17 Juni 2026
IMG-20260615-WA0100

Targetsindikat.com

 

JAKARTA – Penjelasan Sekretaris Kabinet Teddy Indra Wijaya soal harga Pertamax yang dinilai masih lebih murah dibanding negara lain, mendapat bantahan keras dari kader PDIP, Guntur Romli. Melalui akun media sosial X‑nya pada Minggu (14/6/2026), Guntur menuding data yang disajikan Teddy tidak jujur karena sengaja tidak memasukkan Malaysia ke dalam daftar perbandingan.
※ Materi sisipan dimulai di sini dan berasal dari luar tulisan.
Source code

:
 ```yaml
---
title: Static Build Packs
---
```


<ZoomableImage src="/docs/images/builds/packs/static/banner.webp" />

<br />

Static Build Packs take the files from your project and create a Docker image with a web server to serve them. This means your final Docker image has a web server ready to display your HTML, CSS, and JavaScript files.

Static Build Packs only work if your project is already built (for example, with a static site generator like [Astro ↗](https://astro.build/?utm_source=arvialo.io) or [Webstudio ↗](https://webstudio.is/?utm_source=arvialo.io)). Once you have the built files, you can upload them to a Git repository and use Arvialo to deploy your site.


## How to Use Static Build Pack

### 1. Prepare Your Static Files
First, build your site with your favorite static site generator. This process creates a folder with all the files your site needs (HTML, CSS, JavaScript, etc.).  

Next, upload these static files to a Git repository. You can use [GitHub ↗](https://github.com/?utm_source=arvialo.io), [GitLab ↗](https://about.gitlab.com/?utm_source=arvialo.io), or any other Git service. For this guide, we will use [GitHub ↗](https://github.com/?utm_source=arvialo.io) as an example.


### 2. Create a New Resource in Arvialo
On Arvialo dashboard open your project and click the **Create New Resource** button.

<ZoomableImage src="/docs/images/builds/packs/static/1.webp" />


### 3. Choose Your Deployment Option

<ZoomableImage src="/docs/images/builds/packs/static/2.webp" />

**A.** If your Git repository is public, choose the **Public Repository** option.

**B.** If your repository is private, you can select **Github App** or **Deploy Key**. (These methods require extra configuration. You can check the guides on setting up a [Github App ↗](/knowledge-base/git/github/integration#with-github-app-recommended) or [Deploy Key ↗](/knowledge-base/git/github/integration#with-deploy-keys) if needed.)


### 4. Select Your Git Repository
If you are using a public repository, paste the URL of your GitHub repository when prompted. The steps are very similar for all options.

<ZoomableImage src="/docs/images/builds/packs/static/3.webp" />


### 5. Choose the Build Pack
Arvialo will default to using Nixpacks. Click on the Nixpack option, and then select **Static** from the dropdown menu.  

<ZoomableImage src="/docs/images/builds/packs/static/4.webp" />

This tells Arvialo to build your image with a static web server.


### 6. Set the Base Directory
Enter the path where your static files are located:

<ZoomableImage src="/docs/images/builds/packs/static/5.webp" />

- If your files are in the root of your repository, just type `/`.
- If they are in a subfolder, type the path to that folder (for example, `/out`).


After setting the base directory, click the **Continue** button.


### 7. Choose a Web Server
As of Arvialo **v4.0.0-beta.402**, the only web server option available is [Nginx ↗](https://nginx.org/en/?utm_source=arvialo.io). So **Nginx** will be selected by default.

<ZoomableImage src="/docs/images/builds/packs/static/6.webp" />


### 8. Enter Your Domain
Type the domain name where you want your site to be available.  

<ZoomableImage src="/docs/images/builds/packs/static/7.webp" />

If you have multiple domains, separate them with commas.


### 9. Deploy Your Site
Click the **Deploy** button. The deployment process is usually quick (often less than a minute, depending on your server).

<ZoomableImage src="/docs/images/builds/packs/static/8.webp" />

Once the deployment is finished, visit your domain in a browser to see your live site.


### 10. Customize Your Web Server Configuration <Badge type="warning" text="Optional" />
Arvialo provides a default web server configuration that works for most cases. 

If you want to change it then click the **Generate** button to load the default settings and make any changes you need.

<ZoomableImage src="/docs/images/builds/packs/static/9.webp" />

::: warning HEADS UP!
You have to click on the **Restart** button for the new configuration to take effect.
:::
Sebelumnya, Teddy memaparkan data bahwa harga Pertamax di Indonesia Rp16.250 per liter masih jauh di bawah harga di Filipina, Thailand, Laos, hingga Singapura. Namun, Guntur menilai perbandingan itu tidak lengkap dan menimbulkan pertanyaan besar.

“Mengapa Seskab Teddy tidak menyebut dan membandingkan dengan Malaysia? Padahal itu negara tetangga kita, sangat relevan untuk dijadikan pembanding. Apa sebenarnya yang ditakutkan hingga Malaysia harus dihilangkan dari peta perbandingan?” tantang Guntur.

Bagi Guntur, penghilangan data negara tetangga itu bukan sekadar kekeliruan teknis. Ia menilai grafik dan angka yang dipamerkan Teddy adalah bentuk rekayasa informasi.

“Grafik yang dipamerkan itu bukan cuma keliru. Ini adalah kebohongan yang dirancang sengaja, disusun rapi, dan penuh dengan kalkulasi politik semata,” tegas Guntur Romli, yang menilai penjelasan pemerintah hanya dibuat untuk membenarkan kenaikan harga yang terjadi.

Kritik tajam ini makin memanaskan perdebatan publik soal penyesuaian harga BBM non‑subsidi belakangan ini. Hingga berita ini diturunkan, belum ada jawaban resmi dari pihak Sekretaris Kabinet atas tuduhan rekayasa data tersebut.